The ‘useful Syria’ that the regime is trying to create stretches from Zabadani on the Lebanese border, passing through the capital, Damascus, and the province of Homs to the west of the Al-Aasi River, the Syrian coastal cities of Tartous and Latakia, right up to the city of Kasab on the Turkish border.
What seems clear is that the regime’s ‘useful Syria’ plan will continue, with the Assad regime aiming to maintain control of useful parts and ceding control of the parts it considers non-useful. He handed over, for nearly three months, the Palmyra area for organizing ISIS, keeping some points in eastern and northeastern Syria, such as Qamishli and Deir Ezzor airports, to be a pressure point on the parties allied with him under the table, while leaving the cities of Hasakeh and Qamishli under the control of the Kurdish security forces and their militias.

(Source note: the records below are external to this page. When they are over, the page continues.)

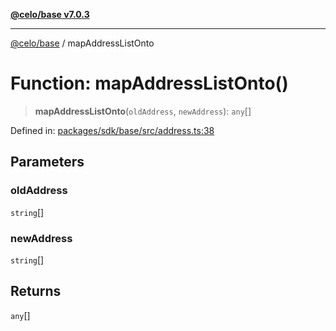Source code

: [**@celo/base v7.0.3**](../README.md)

***

[@celo/base](../README.md) / mapAddressListOnto

# Function: mapAddressListOnto()

> **mapAddressListOnto**(`oldAddress`, `newAddress`): `any`[]

Defined in: [packages/sdk/base/src/address.ts:38](https://github.com/celo-org/developer-tooling/blob/master/packages/sdk/base/src/address.ts#L38)

## Parameters

### oldAddress

`string`[]

### newAddress

`string`[]

## Returns

`any`[]
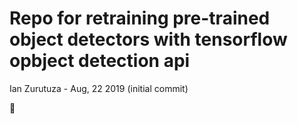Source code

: Repo for retraining pre-trained object detectors with tensorflow opbject detection api
======================================================================================

Ian Zurutuza - Aug, 22 2019 (initial commit)

:tada: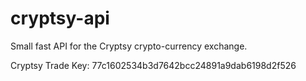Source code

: cryptsy-api
===========

Small fast API for the Cryptsy crypto-currency exchange.

Cryptsy Trade Key: 77c1602534b3d7642bcc24891a9dab6198d2f526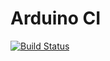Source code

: # Arduino CI
[![Build Status](https://travis-ci.org/brycethomsen/arduino-ci.svg?branch=master)](https://travis-ci.org/brycethomsen/arduino-ci)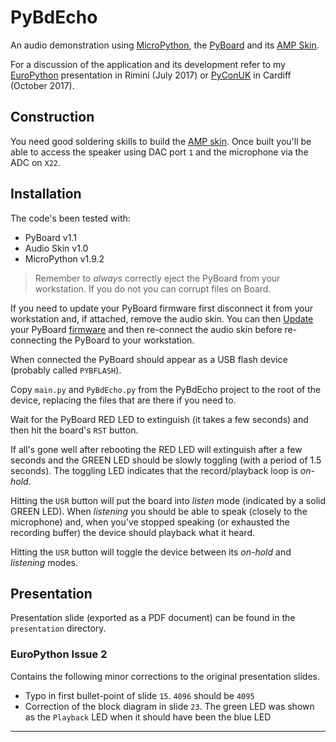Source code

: # PyBdEcho
An audio demonstration using [MicroPython], the [PyBoard] and its [AMP Skin].

For a discussion of the application and its development refer to my
[EuroPython] presentation in Rimini (July 2017) or [PyConUK] in Cardiff
(October 2017).

## Construction
You need good soldering skills to build the [AMP skin].
Once built you'll be able to access the speaker
using DAC port `1` and the microphone via the ADC on `X22`.

## Installation
The code's been tested with:
 
*   PyBoard v1.1
*   Audio Skin v1.0
*   MicroPython v1.9.2

>   Remember to _always_ correctly eject the PyBoard from your workstation.
    If you do not you can corrupt files on Board.

If you need to update your PyBoard firmware first disconnect it from
your workstation and, if attached, remove the audio skin. You can then
[Update] your PyBoard [firmware] and then re-connect the audio skin before
re-connecting the PyBoard to your workstation.

When connected the PyBoard should appear as a USB flash device
(probably called `PYBFLASH`).

Copy `main.py` and `PyBdEcho.py` from the PyBdEcho project
to the root of the device, replacing the files that are there if you need to.

Wait for the PyBoard RED LED to extinguish (it takes a few seconds) and then
hit the board's `RST` button.

If all's gone well after rebooting the RED LED will extinguish after a few
seconds and the GREEN LED should be slowly toggling (with a period of 1.5 seconds).
The toggling LED indicates that the record/playback loop is _on-hold_.

Hitting the `USR` button will put the board into _listen_ mode (indicated
by a solid GREEN LED). When _listening_ you should be able to speak
(closely to the microphone) and, when you've stopped speaking (or exhausted the
recording buffer) the device should playback what it heard.

Hitting the `USR` button will toggle the device between its _on-hold_ and
_listening_ modes.
 
## Presentation
Presentation slide (exported as a PDF document) can be found in the
`presentation` directory.

### EuroPython Issue 2
Contains the following minor corrections to the original presentation slides.

-   Typo in first bullet-point of slide `15`. `4096` should be `4095`
-   Correction of the block diagram in slide `23`. The green LED was shown
    as the `Playback` LED when it should have been the blue LED

---

[AMP Skin]:     https://micropython.org/store/#/products/AMPv1_0
[EuroPython]:   https://ep2017.europython.eu/conference/talks/building-a-real-time-embedded-audio-sampling-application-with-micropython
[Firmware]:     http://micropython.org/download/
[MicroPython]:  http://micropython.org
[PyBoard]:      https://micropython.org/store/#/store
[PyConUK]:      http://2017.pyconuk.org/sessions/talks/building-a-real-time-audio-sampling-app-on-the-pyboard/
[Update]:       https://github.com/micropython/micropython/wiki/Pyboard-Firmware-Update
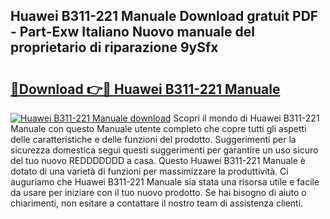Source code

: ## Huawei B311-221 Manuale Download gratuit PDF - Part-Exw Italiano Nuovo manuale del proprietario di riparazione 9ySfx

# <h2><a href="http://dfd640.blite.top/?on=Huawei+B311-221+Manuale">🔗Download 👉🔴 Huawei B311-221 Manuale</a></h2>

[![Huawei B311-221 Manuale download](https://i.imgur.com/lujVjoI.png)](http://dfd640.blite.top/?on=Huawei+B311-221+Manuale)
Scopri il mondo di Huawei B311-221 Manuale con questo Manuale utente completo che copre tutti gli aspetti delle caratteristiche e delle funzioni del prodotto. Suggerimenti per la sicurezza domestica segui questi suggerimenti per garantire un uso sicuro del tuo nuovo REDDDDDDD a casa. Questo Huawei B311-221 Manuale è dotato di una varietà di funzioni per massimizzare la produttività. Ci auguriamo che Huawei B311-221 Manuale sia stata una risorsa utile e facile da usare per iniziare con il tuo nuovo prodotto. Se hai bisogno di aiuto o chiarimenti, non esitare a contattare il nostro team di assistenza clienti.
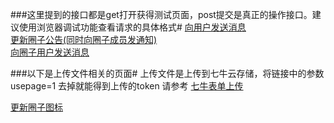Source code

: ###这里提到的接口都是get打开获得测试页面，post提交是真正的操作接口。建议使用浏览器调试功能查看请求的具体格式#
<a href="/operational_background/SendMessageToUser">向用户发送消息</a><br />
<a href="/operational_background/UpdateCircleBoard">更新圈子公告(同时向圈子成员发通知)</a><br />
<a href="/operational_background/SendMessageToCircleUser">向圈子用户发送消息</a><br />

###以下是上传文件相关的页面#
上传文件是上传到七牛云存储，将链接中的参数 usepage=1 去掉就能得到上传的token
请参考 <a href="http://developer.qiniu.com/docs/v6/api/overview/up/form-upload.html">七牛表单上传</a>

<a href="/operational_background/CircleIcon?usepage=1">更新圈子图标</a>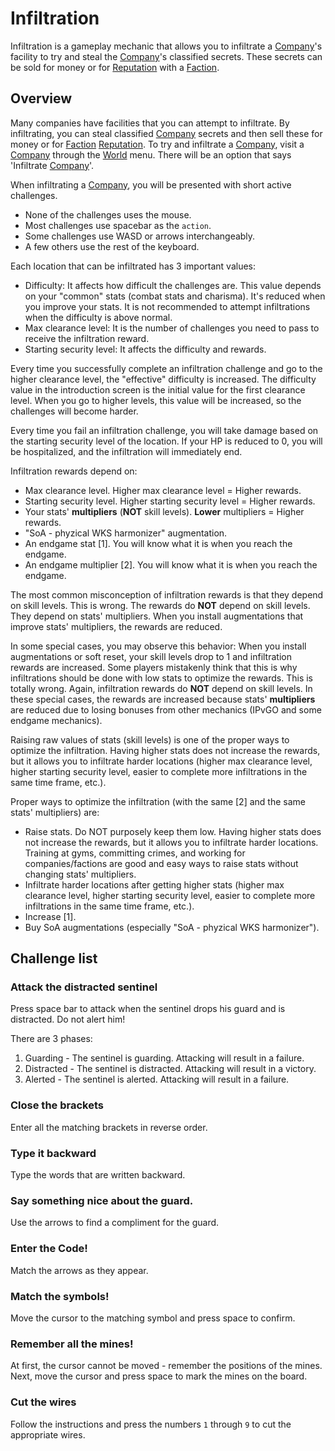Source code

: # Infiltration

Infiltration is a gameplay mechanic that allows you to infiltrate a [Company](companies.md)'s facility to try and steal the [Company](companies.md)'s classified secrets.
These secrets can be sold for money or for [Reputation](reputation.md) with a [Faction](factions.md).

## Overview

Many companies have facilities that you can attempt to infiltrate.
By infiltrating, you can steal classified [Company](companies.md) secrets and then sell these for money or for [Faction](factions.md) [Reputation](reputation.md).
To try and infiltrate a [Company](companies.md), visit a [Company](companies.md) through the [World](world.md) menu.
There will be an option that says 'Infiltrate [Company](companies.md)'.

When infiltrating a [Company](companies.md), you will be presented with short active challenges.

- None of the challenges uses the mouse.
- Most challenges use spacebar as the `action`.
- Some challenges use WASD or arrows interchangeably.
- A few others use the rest of the keyboard.

Each location that can be infiltrated has 3 important values:

- Difficulty: It affects how difficult the challenges are. This value depends on your "common" stats (combat stats and charisma). It's reduced when you improve your stats. It is not recommended to attempt infiltrations when the difficulty is above normal.
- Max clearance level: It is the number of challenges you need to pass to receive the infiltration reward.
- Starting security level: It affects the difficulty and rewards.

Every time you successfully complete an infiltration challenge and go to the higher clearance level, the "effective" difficulty is increased. The difficulty value in the introduction screen is the initial value for the first clearance level. When you go to higher levels, this value will be increased, so the challenges will become harder.

Every time you fail an infiltration challenge, you will take damage based on the starting security level of the location.
If your HP is reduced to 0, you will be hospitalized, and the infiltration will immediately end.

Infiltration rewards depend on:

- Max clearance level. Higher max clearance level = Higher rewards.
- Starting security level. Higher starting security level = Higher rewards.
- Your stats' **multipliers** (**NOT** skill levels). **Lower** multipliers = Higher rewards.
- "SoA - phyzical WKS harmonizer" augmentation.
- An endgame stat [1]. You will know what it is when you reach the endgame.
- An endgame multiplier [2]. You will know what it is when you reach the endgame.

The most common misconception of infiltration rewards is that they depend on skill levels. This is wrong. The rewards do **NOT** depend on skill levels. They depend on stats' multipliers. When you install augmentations that improve stats' multipliers, the rewards are reduced.

In some special cases, you may observe this behavior: When you install augmentations or soft reset, your skill levels drop to 1 and infiltration rewards are increased. Some players mistakenly think that this is why infiltrations should be done with low stats to optimize the rewards. This is totally wrong. Again, infiltration rewards do **NOT** depend on skill levels. In these special cases, the rewards are increased because stats' **multipliers** are reduced due to losing bonuses from other mechanics (IPvGO and some endgame mechanics).

Raising raw values of stats (skill levels) is one of the proper ways to optimize the infiltration. Having higher stats does not increase the rewards, but it allows you to infiltrate harder locations (higher max clearance level, higher starting security level, easier to complete more infiltrations in the same time frame, etc.).

Proper ways to optimize the infiltration (with the same [2] and the same stats' multipliers) are:

- Raise stats. Do NOT purposely keep them low. Having higher stats does not increase the rewards, but it allows you to infiltrate harder locations. Training at gyms, committing crimes, and working for companies/factions are good and easy ways to raise stats without changing stats' multipliers.
- Infiltrate harder locations after getting higher stats (higher max clearance level, higher starting security level, easier to complete more infiltrations in the same time frame, etc.).
- Increase [1].
- Buy SoA augmentations (especially "SoA - phyzical WKS harmonizer").

## Challenge list

### Attack the distracted sentinel

Press space bar to attack when the sentinel drops his guard and is distracted. Do not alert him!

There are 3 phases:

1. Guarding - The sentinel is guarding. Attacking will result in a failure.
2. Distracted - The sentinel is distracted. Attacking will result in a victory.
3. Alerted - The sentinel is alerted. Attacking will result in a failure.

### Close the brackets

Enter all the matching brackets in reverse order.

### Type it backward

Type the words that are written backward.

### Say something nice about the guard.

Use the arrows to find a compliment for the guard.

### Enter the Code!

Match the arrows as they appear.

### Match the symbols!

Move the cursor to the matching symbol and press space to confirm.

### Remember all the mines!

At first, the cursor cannot be moved - remember the positions of the mines.  
Next, move the cursor and press space to mark the mines on the board.

### Cut the wires

Follow the instructions and press the numbers `1` through `9` to cut the appropriate
wires.
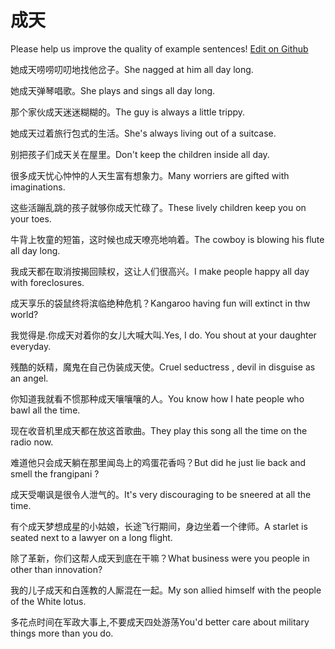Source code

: # 成天

Please help us improve the quality of example sentences! [Edit on Github](https://github.com/jiyushe/jiyu-example-sentence-source/blob/main/chinese/chengtian.md)

<p><span class="chinese">她成天唠唠叨叨地找他岔子。</span><span class="english">She nagged at him all day long.</span></p>

<p><span class="chinese">她成天弹琴唱歌。</span><span class="english">She plays and sings all day long.</span></p>

<p><span class="chinese">那个家伙成天迷迷糊糊的。</span><span class="english">The guy is always a little trippy.</span></p>

<p><span class="chinese">她成天过着旅行包式的生活。</span><span class="english">She's always living out of a suitcase.</span></p>

<p><span class="chinese">别把孩子们成天关在屋里。</span><span class="english">Don't keep the children inside all day.</span></p>

<p><span class="chinese">很多成天忧心忡忡的人天生富有想象力。</span><span class="english">Many worriers are gifted with imaginations.</span></p>

<p><span class="chinese">这些活蹦乱跳的孩子就够你成天忙碌了。</span><span class="english">These lively children keep you on your toes.</span></p>

<p><span class="chinese">牛背上牧童的短笛，这时候也成天嘹亮地响着。</span><span class="english">The cowboy is blowing his flute all day long.</span></p>

<p><span class="chinese">我成天都在取消按揭回赎权，这让人们很高兴。</span><span class="english">I make people happy all day with foreclosures.</span></p>

<p><span class="chinese">成天享乐的袋鼠终将滨临绝种危机？</span><span class="english">Kangaroo having fun will extinct in thw world?</span></p>

<p><span class="chinese">我觉得是.你成天对着你的女儿大喊大叫.</span><span class="english">Yes, I do. You shout at your daughter everyday.</span></p>

<p><span class="chinese">残酷的妖精，魔鬼在自己伪装成天使。</span><span class="english">Cruel seductress , devil in disguise as an angel.</span></p>

<p><span class="chinese">你知道我就看不惯那种成天嚷嚷嚷的人。</span><span class="english">You know how I hate people who bawl all the time.</span></p>

<p><span class="chinese">现在收音机里成天都在放这首歌曲。</span><span class="english">They play this song all the time on the radio now.</span></p>

<p><span class="chinese">难道他只会成天躺在那里闻岛上的鸡蛋花香吗？</span><span class="english">But did he just lie back and smell the frangipani ?</span></p>

<p><span class="chinese">成天受嘲讽是很令人泄气的。</span><span class="english">It's very discouraging to be sneered at all the time.</span></p>

<p><span class="chinese">有个成天梦想成星的小姑娘，长途飞行期间，身边坐着一个律师。</span><span class="english">A starlet is seated next to a lawyer on a long flight.</span></p>

<p><span class="chinese">除了革新，你们这帮人成天到底在干嘛？</span><span class="english">What business were you people in other than innovation?</span></p>

<p><span class="chinese">我的儿子成天和白莲教的人厮混在一起。</span><span class="english">My son allied himself with the people of the White lotus.</span></p>

<p><span class="chinese">多花点时间在军政大事上,不要成天四处游荡</span><span class="english">You'd better care about military things more than you do.</span></p>


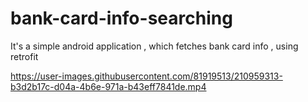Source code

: # bank-card-info-searching
It's a simple android application , which fetches bank card info , using retrofit

https://user-images.githubusercontent.com/81919513/210959313-b3d2b17c-d04a-4b6e-971a-b43eff7841de.mp4

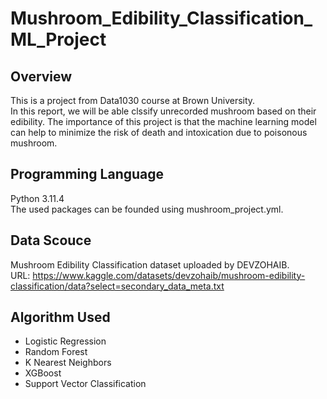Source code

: # Mushroom_Edibility_Classification_ML_Project

## Overview
This is a project from Data1030 course at Brown University.\
In this report, we will be able clssify unrecorded mushroom based on their edibility. The importance of this project is that the machine learning model can help to minimize the risk of death and intoxication due to poisonous mushroom.

## Programming Language
Python 3.11.4\
The used packages can be founded using mushroom_project.yml.

## Data Scouce
Mushroom Edibility Classification dataset uploaded by DEVZOHAIB.\
URL: https://www.kaggle.com/datasets/devzohaib/mushroom-edibility-classification/data?select=secondary_data_meta.txt 

## Algorithm Used
- Logistic Regression
- Random Forest
- K Nearest Neighbors
- XGBoost
- Support Vector Classification
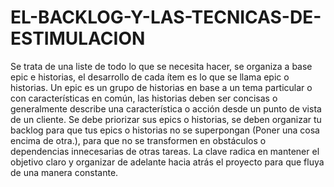 # EL-BACKLOG-Y-LAS-TECNICAS-DE-ESTIMULACION
Se trata de una liste de  todo lo que se necesita hacer, se organiza a base epic e historias, el desarrollo de cada ítem es lo que se llama epic o historias.
Un epic es un grupo de historias en base a un tema particular o con características en común, las historias deben ser concisas o generalmente describe una característica o acción  desde un punto de vista de un cliente. Se debe priorizar sus epics o historias, se deben organizar tu backlog para que tus epics o historias no se superpongan (Poner una cosa encima de otra.), para que no se transformen en obstáculos o dependencias innecesarias de otras tareas. La clave radica en mantener el objetivo claro y organizar de adelante hacia atrás el proyecto para que fluya de una manera constante.
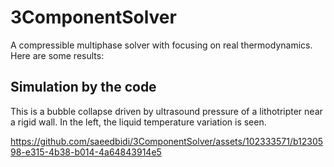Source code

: # 3ComponentSolver

A compressible multiphase solver with focusing on real thermodynamics. Here are some results:

## Simulation by the code

This is a bubble collapse driven by ultrasound pressure of a lithotripter near a rigid wall. In the left, the liquid temperature variation is seen.




https://github.com/saeedbidi/3ComponentSolver/assets/102333571/b1230598-e315-4b38-b014-4a64843914e5



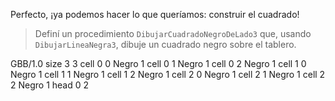 Perfecto, ¡ya podemos hacer lo que queríamos: construir el cuadrado!

> Definí un procedimiento `DibujarCuadradoNegroDeLado3` que, usando `DibujarLineaNegra3`, dibuje un cuadrado negro sobre el tablero.
 
<gs-board>
  GBB/1.0
   size 3 3
   cell 0 0 Negro 1
   cell 0 1 Negro 1
   cell 0 2 Negro 1
   cell 1 0 Negro 1
   cell 1 1 Negro 1
   cell 1 2 Negro 1
   cell 2 0 Negro 1
   cell 2 1 Negro 1
   cell 2 2 Negro 1
   head 0 2
</gs-board>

What is new today is the intervention of Russian air forces. It is expected that Russian fighters will participate in military operations on the ground against the opposition forces in the coming days.
Followers of the Syrian situation believe that Russia is trying to impose a number of strategies, all of which are in the interest of the regime and the preservation of Assad as its head, even in a small area of the country.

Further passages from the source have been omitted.